More than this, Christ changes the heart. He abides in your heart by faith. You are to maintain this connection with Christ by faith and the continual surrender of your will to Him; and so long as you do this, He will work in you to will and to do according to His good pleasure… With Christ working in you, you will manifest the same spirit and do the same good works—works of righteousness, obedience. So we have nothing in ourselves of which to boast. We have no ground for self-exaltation. Our only ground of hope is in the righteousness of Christ imputed to us, and in that wrought by His Spirit working in and through us (Ibid., p. 63).

In spite of our nature we are called to participate in an extraordinary journey. God takes us beyond the conventional views. He says to us “more than this!” The last generation, the people travelling to closure in the great controversy war, are those who follow the lamb whithersoever He goes (Revelation 14:4). These are the people who don’t stop at conventionality and settle for less. When God says “more than this,” they say “Yes! More than this! Change my heart.” All this in a fallen nature? Yes!

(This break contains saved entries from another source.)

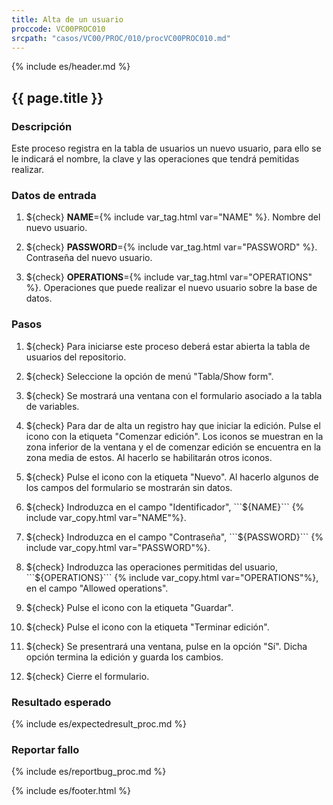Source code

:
 ```yaml
---
title: Alta de un usuario
proccode: VC00PROC010
srcpath: "casos/VC00/PROC/010/procVC00PROC010.md"
---
```


{% include es/header.md %}

## {{ page.title }}

### Descripción

Este proceso registra en la tabla de usuarios un nuevo usuario, para ello se le indicará el nombre, la clave y las operaciones que tendrá pemitidas realizar.

### Datos de entrada

1. ${check} **NAME**={% include var_tag.html var="NAME" %}. Nombre del nuevo usuario.

2. ${check} **PASSWORD**={% include var_tag.html var="PASSWORD" %}. Contraseña del nuevo usuario.

3. ${check} **OPERATIONS**={% include var_tag.html var="OPERATIONS" %}. Operaciones que puede realizar el nuevo usuario sobre la base de datos.


### Pasos

1. ${check} Para iniciarse este proceso deberá estar abierta la tabla de usuarios del repositorio.

2. ${check} Seleccione la opción de menú "Tabla/Show form". 

3. ${check} Se mostrará una ventana con el formulario asociado a la tabla de variables.

4. ${check} Para dar de alta un registro hay que iniciar la edición. Pulse el icono con la
   etiqueta "Comenzar edición". Los iconos se muestran en la zona inferior de la ventana y el de comenzar edición se encuentra en la zona media de estos. Al hacerlo se habilitarán otros iconos.

6. ${check} Pulse el icono con la etiqueta "Nuevo". Al hacerlo algunos de los campos del formulario se mostrarán sin datos.

8. ${check} Indroduzca en el campo "Identificador", ```${NAME}``` {% include var_copy.html var="NAME"%}.

9. ${check} Indroduzca en el campo "Contraseña", ```${PASSWORD}``` {% include var_copy.html var="PASSWORD"%}.

10. ${check} Indroduzca las operaciones permitidas del usuario, ```${OPERATIONS}``` {% include var_copy.html var="OPERATIONS"%}, en el campo  "Allowed operations".

10. ${check} Pulse el icono con la etiqueta "Guardar".

11. ${check} Pulse el icono con la etiqueta "Terminar edición". 

12. ${check} Se presentrará una ventana, pulse en la opción "Sí". Dicha opción termina la edición y guarda los cambios.

13. ${check} Cierre el formulario.

### Resultado esperado

{% include es/expectedresult_proc.md %}

### Reportar fallo

{% include es/reportbug_proc.md %}

{% include es/footer.html %}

Then we come to the second point, this one about sin.

2. Lost Because of Personal Choices. Men and women will be lost because of personal choices, not because of being born with disordered natures.

Here we come to another irreducibly fundamental point: the sin for which those who are lost will ultimately be condemned is their own choice to persist in rebellion. Although we are affected by evil, by the consequences of sin, we are only condemned on the basis of our own choices to sin. Thus, if someone drops a 150 pound box on you and breaks your back accidentally, you suffer the results of that, but you may only have been standing in the place where the accident happened. If the box was dropped on you willfully, then the one who dropped it was sinning. The collateral damage of the Fall and of Adam’s awful choice to rebel against God touches our lives every day but guilt only accompanies willful choices to reject God’s peaceful way of living in kindness.

Merit

The next couplet of two points deals with merit.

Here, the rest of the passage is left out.